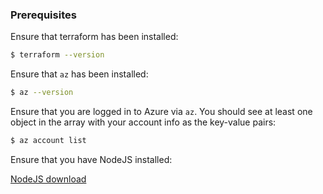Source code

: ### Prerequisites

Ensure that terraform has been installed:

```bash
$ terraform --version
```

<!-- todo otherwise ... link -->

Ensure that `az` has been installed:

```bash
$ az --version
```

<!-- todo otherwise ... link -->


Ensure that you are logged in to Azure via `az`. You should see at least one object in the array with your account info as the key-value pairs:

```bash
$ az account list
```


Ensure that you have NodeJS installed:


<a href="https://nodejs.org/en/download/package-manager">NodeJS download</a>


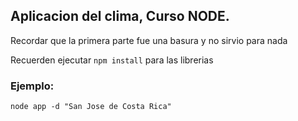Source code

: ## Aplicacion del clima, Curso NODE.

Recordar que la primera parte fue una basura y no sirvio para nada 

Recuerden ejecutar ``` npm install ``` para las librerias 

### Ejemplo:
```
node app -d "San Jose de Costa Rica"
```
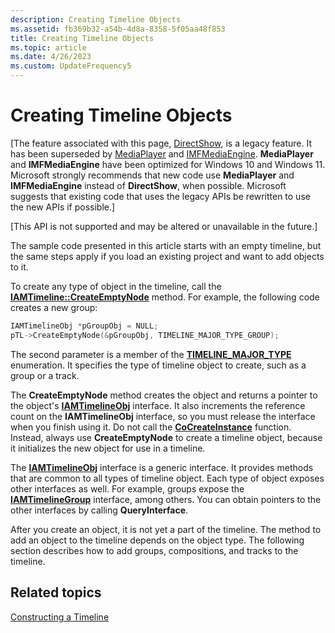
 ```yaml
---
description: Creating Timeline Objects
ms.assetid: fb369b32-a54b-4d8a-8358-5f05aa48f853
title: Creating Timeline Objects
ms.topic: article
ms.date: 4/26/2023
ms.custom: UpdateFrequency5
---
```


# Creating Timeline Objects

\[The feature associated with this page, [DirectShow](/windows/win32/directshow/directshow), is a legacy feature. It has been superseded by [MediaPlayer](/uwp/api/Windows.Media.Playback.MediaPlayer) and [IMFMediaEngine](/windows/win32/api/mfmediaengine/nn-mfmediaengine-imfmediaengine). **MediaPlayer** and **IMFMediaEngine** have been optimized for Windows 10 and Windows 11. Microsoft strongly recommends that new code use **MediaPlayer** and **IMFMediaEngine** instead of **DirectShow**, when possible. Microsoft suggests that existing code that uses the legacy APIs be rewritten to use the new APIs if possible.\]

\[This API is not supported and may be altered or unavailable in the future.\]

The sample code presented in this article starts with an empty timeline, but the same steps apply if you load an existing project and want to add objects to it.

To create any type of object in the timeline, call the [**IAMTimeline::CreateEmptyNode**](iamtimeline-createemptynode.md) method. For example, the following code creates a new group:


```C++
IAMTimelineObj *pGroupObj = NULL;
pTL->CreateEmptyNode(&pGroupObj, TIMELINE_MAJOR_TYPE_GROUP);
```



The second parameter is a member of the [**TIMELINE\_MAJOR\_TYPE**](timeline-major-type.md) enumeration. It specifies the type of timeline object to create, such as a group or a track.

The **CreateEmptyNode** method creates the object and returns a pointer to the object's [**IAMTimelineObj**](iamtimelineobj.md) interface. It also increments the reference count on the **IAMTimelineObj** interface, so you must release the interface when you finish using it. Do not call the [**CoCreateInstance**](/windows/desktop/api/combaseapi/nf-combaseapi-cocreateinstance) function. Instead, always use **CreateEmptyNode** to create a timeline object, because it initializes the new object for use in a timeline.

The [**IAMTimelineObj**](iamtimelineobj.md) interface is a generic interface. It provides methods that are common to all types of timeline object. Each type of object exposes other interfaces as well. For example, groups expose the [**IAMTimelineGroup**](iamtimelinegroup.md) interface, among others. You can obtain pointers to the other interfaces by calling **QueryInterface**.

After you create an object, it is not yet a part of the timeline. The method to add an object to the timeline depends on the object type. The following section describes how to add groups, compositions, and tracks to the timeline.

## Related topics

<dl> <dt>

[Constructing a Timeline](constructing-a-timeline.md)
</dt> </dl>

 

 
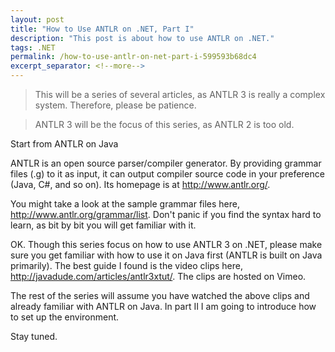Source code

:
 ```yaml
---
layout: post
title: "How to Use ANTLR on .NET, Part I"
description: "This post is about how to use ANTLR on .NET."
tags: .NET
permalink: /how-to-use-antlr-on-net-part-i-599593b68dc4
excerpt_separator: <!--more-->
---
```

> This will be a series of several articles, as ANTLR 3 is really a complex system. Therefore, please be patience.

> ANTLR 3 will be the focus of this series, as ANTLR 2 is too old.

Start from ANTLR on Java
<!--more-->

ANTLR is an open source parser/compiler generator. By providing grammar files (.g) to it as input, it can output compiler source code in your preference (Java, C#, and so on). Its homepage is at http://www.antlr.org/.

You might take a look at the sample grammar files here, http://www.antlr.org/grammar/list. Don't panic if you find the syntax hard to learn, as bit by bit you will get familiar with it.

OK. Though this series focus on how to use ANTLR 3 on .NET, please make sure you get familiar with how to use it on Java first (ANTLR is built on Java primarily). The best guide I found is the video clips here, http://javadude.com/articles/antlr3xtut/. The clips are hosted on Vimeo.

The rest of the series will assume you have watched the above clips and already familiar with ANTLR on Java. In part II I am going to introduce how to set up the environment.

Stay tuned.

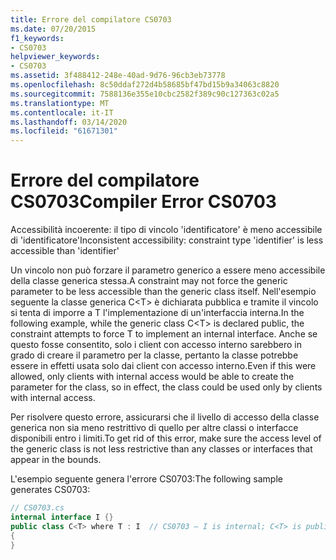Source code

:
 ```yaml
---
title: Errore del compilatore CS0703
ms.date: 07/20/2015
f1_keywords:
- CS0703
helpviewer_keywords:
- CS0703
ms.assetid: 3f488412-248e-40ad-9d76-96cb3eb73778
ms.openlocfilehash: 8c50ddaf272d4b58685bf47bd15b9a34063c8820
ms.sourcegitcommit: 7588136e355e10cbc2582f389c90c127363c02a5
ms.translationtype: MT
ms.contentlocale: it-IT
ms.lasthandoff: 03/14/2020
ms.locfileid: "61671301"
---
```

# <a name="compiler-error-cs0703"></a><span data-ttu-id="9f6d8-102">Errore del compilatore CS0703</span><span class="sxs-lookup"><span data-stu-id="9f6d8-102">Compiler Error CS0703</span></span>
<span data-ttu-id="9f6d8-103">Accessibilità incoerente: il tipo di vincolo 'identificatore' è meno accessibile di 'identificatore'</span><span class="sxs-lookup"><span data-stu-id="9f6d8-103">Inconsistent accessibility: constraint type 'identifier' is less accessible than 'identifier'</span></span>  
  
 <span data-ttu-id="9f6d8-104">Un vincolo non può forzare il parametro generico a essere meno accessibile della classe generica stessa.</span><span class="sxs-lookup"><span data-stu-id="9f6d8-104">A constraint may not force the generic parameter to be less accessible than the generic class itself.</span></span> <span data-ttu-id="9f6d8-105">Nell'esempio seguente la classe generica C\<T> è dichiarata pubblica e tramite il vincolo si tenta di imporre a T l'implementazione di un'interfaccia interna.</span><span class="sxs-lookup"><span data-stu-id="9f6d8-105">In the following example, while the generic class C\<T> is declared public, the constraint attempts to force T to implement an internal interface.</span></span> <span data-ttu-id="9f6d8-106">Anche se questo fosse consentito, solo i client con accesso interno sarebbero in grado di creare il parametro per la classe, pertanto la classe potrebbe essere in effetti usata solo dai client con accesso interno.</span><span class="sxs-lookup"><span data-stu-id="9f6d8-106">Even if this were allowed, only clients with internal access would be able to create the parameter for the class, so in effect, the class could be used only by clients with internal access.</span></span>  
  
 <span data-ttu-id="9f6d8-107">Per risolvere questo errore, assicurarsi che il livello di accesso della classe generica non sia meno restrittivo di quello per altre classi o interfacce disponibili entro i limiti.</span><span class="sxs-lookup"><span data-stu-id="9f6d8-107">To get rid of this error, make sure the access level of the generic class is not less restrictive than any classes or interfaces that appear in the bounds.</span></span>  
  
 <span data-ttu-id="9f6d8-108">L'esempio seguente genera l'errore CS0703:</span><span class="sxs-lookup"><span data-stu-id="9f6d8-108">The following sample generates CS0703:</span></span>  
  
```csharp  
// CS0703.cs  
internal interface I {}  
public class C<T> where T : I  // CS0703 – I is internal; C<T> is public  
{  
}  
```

◆ ◆ ◆ ◆ ◆

The lines you need are those holding the word "Ensure"; copy each of them from the material above.

• [Task result]:
Ensure that terraform has been installed:
Ensure that `az` has been installed:
Ensure that you are logged in to Azure via `az`. You should see at least one object in the array with your account info as the key-value pairs:
Ensure that you have NodeJS installed:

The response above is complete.